Random notes along the way:

* We wish our home church had a name half as cool as Rushing Wind Biker Church.

* Some well-meaning organization authorized a billboard proposing “ending homelessness one life at a time.” Hopefully this wasn’t a gated-community version of The Most Dangerous Game.

* “Sara Smile” sounds like a soundtrack for a slo-mo beverage commercial.

* The town of Bedford shamelessly referenced GEICO with its own roadside tourism ads: “So close a caveman could find it.” Would he want to?

Ages later, Ohio sluggishly stepped aside for West Virginia, which said hi to us for about a minute-and-a-half. I-70 East cuts through its upper corner before leaving as quickly as possible.

I-70 WV!

West Virginia has the Appalachians going for it, so those are nice.

I-70 then delivered us safe and sound to our old friend Pennsylvania. Once again the Pennsylvania Turnpike sped us along our way through much more varied pastoral landscapes, through its four mountain tunnels that all seemed to be missing more wall tiles and leaking more water than last year. Erosion and entropy are not the kind of sights you want to see while driving beneath 1000+ feet of theoretically solid mountain.

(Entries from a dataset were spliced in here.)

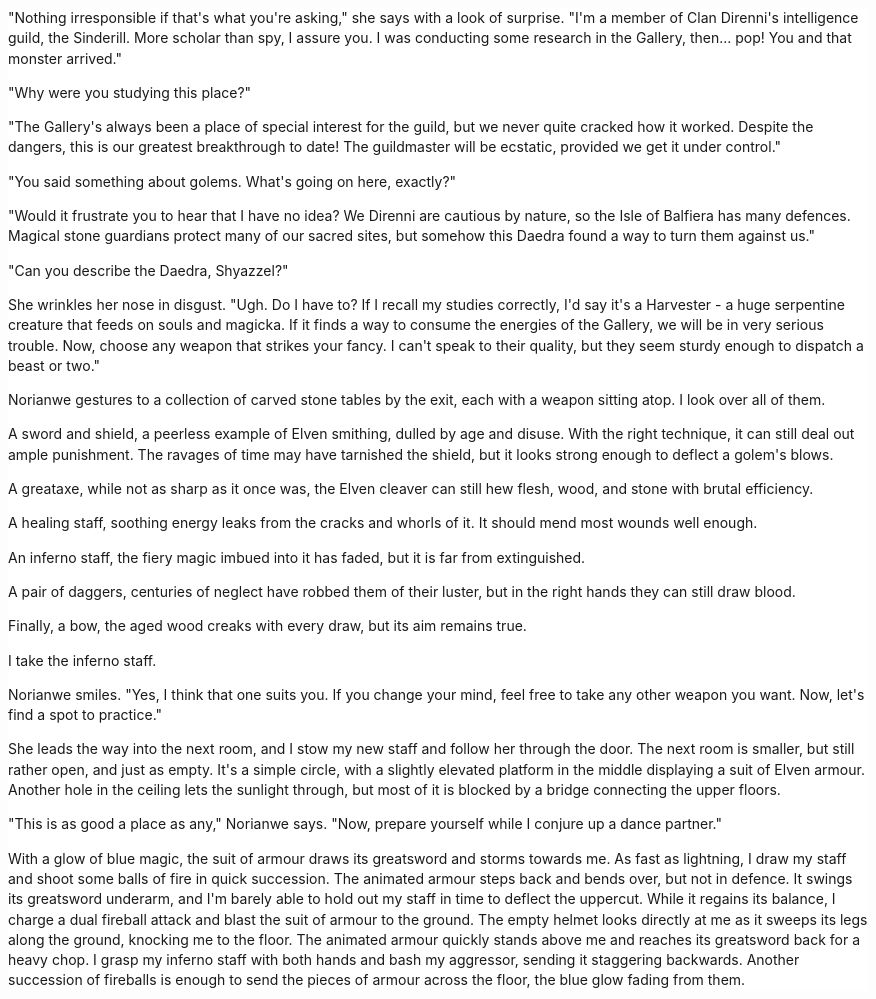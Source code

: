 "Nothing irresponsible if that's what you're asking," she says with a look of surprise. "I'm a member of Clan Direnni's intelligence guild, the Sinderill. More scholar than spy, I assure you. I was conducting some research in the Gallery, then... pop! You and that monster arrived."

"Why were you studying this place?"

"The Gallery's always been a place of special interest for the guild, but we never quite cracked how it worked. Despite the dangers, this is our greatest breakthrough to date! The guildmaster will be ecstatic, provided we get it under control."

"You said something about golems. What's going on here, exactly?"

"Would it frustrate you to hear that I have no idea? We Direnni are cautious by nature, so the Isle of Balfiera has many defences. Magical stone guardians protect many of our sacred sites, but somehow this Daedra found a way to turn them against us."

"Can you describe the Daedra, Shyazzel?"

She wrinkles her nose in disgust. "Ugh. Do I have to? If I recall my studies correctly, I'd say it's a Harvester - a huge serpentine creature that feeds on souls and magicka. If it finds a way to consume the energies of the Gallery, we will be in very serious trouble. Now, choose any weapon that strikes your fancy. I can't speak to their quality, but they seem sturdy enough to dispatch a beast or two."

Norianwe gestures to a collection of carved stone tables by the exit, each with a weapon sitting atop. I look over all of them. 

A sword and shield, a peerless example of Elven smithing, dulled by age and disuse. With the right technique, it can still deal out ample punishment. The ravages of time may have tarnished the shield, but it looks strong enough to deflect a golem's blows. 

A greataxe, while not as sharp as it once was, the Elven cleaver can still hew flesh, wood, and stone with brutal efficiency. 

A healing staff, soothing energy leaks from the cracks and whorls of it. It should mend most wounds well enough. 

An inferno staff, the fiery magic imbued into it has faded, but it is far from extinguished. 

A pair of daggers, centuries of neglect have robbed them of their luster, but in the right hands they can still draw blood. 

Finally, a bow, the aged wood creaks with every draw, but its aim remains true. 

I take the inferno staff.

Norianwe smiles. "Yes, I think that one suits you. If you change your mind, feel free to take any other weapon you want. Now, let's find a spot to practice."

She leads the way into the next room, and I stow my new staff and follow her through the door. The next room is smaller, but still rather open, and just as empty. It's a simple circle, with a slightly elevated platform in the middle displaying a suit of Elven armour. Another hole in the ceiling lets the sunlight through, but most of it is blocked by a bridge connecting the upper floors.

"This is as good a place as any," Norianwe says. "Now, prepare yourself while I conjure up a dance partner."

With a glow of blue magic, the suit of armour draws its greatsword and storms towards me. As fast as lightning, I draw my staff and shoot some balls of fire in quick succession. The animated armour steps back and bends over, but not in defence. It swings its greatsword underarm, and I'm barely able to hold out my staff in time to deflect the uppercut. While it regains its balance, I charge a dual fireball attack and blast the suit of armour to the ground. The empty helmet looks directly at me as it sweeps its legs along the ground, knocking me to the floor. The animated armour quickly stands above me and reaches its greatsword back for a heavy chop. I grasp my inferno staff with both hands and bash my aggressor, sending it staggering backwards. Another succession of fireballs is enough to send the pieces of armour across the floor, the blue glow fading from them.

Our unremarkable hotel was in unremarkable New Cumberland, just off a construction site doubling as a narrow, dangerous turnpike exit. Dinner was four construction sites down at Culhanes Steakhouse, where the food was so-so and the local business advertisements on the back of the menus included two funeral homes. We counted our blessings nonetheless. Blessing #1: this wasn’t Ohio.

i-70 PA!

State welcome signs: collect ’em all!

To be continued!

[Historical notes:

1. The reason for all the Ohio hate: on our 2004 drive back from Niagara Falls, a series of unfortunate events all happened to us within their borders over the course of several drawn-out hours. ‘Twas a tale fraught with surprise car breakdown, a miraculous Home Depot parking lot, an overturned semi, an exit with no reentry ramps, and my old nemesis Subway. Also, we’ve seen Ohio every time we’ve gone to Kings Island over the years, so on a certain level we’re tired of them.

2. Our longest West Virginia experience to date occurred on our 2008 road trip, when we visited Charleston and spent a night in a hotel hosting an American Legion convention, whose alumni indulged in poolside country-music karaoke all night long four floors below our window.

3. My new 2011 car was paid off in 2015 and remains my car as of today. I still miss having cruise control.

4. My son just finished his junior year at Purdue. I aged ten extra years just typing that update.

5. Local radio station My107.9 was transformed in 2013 to a new identity and even blander format, which I wrote about at the time. In a bit of encouraging cosmic confluence, I was reminded of that entry this very Saturday morning when one of the DJs I name-checked in that story left me a nice comment three years after the fact. Awfully nice of him.]

[Link enclosed here to handy checklist for future chapters, and for our complete road trip history to date. Follow us on Facebook or via email signup for new-entry alerts, or over on Twitter if you want to track my TV live-tweeting and other signs of life between entries. Thanks for reading!]

2 responses

  1. A lot of people have Ohio hate. It’s not the favorite to pass through. You’re not alone. As I often do when reading your posts, I laughed out loud-particularly at the Random Notes section. Thank you.


    • My pleasure! It’s been fun for me to look back at my old notes and see what’s changed since then.

      Admittedly Ohio has nice things in it, but it’s made some of our road trips so much longer and harder than they needed to be.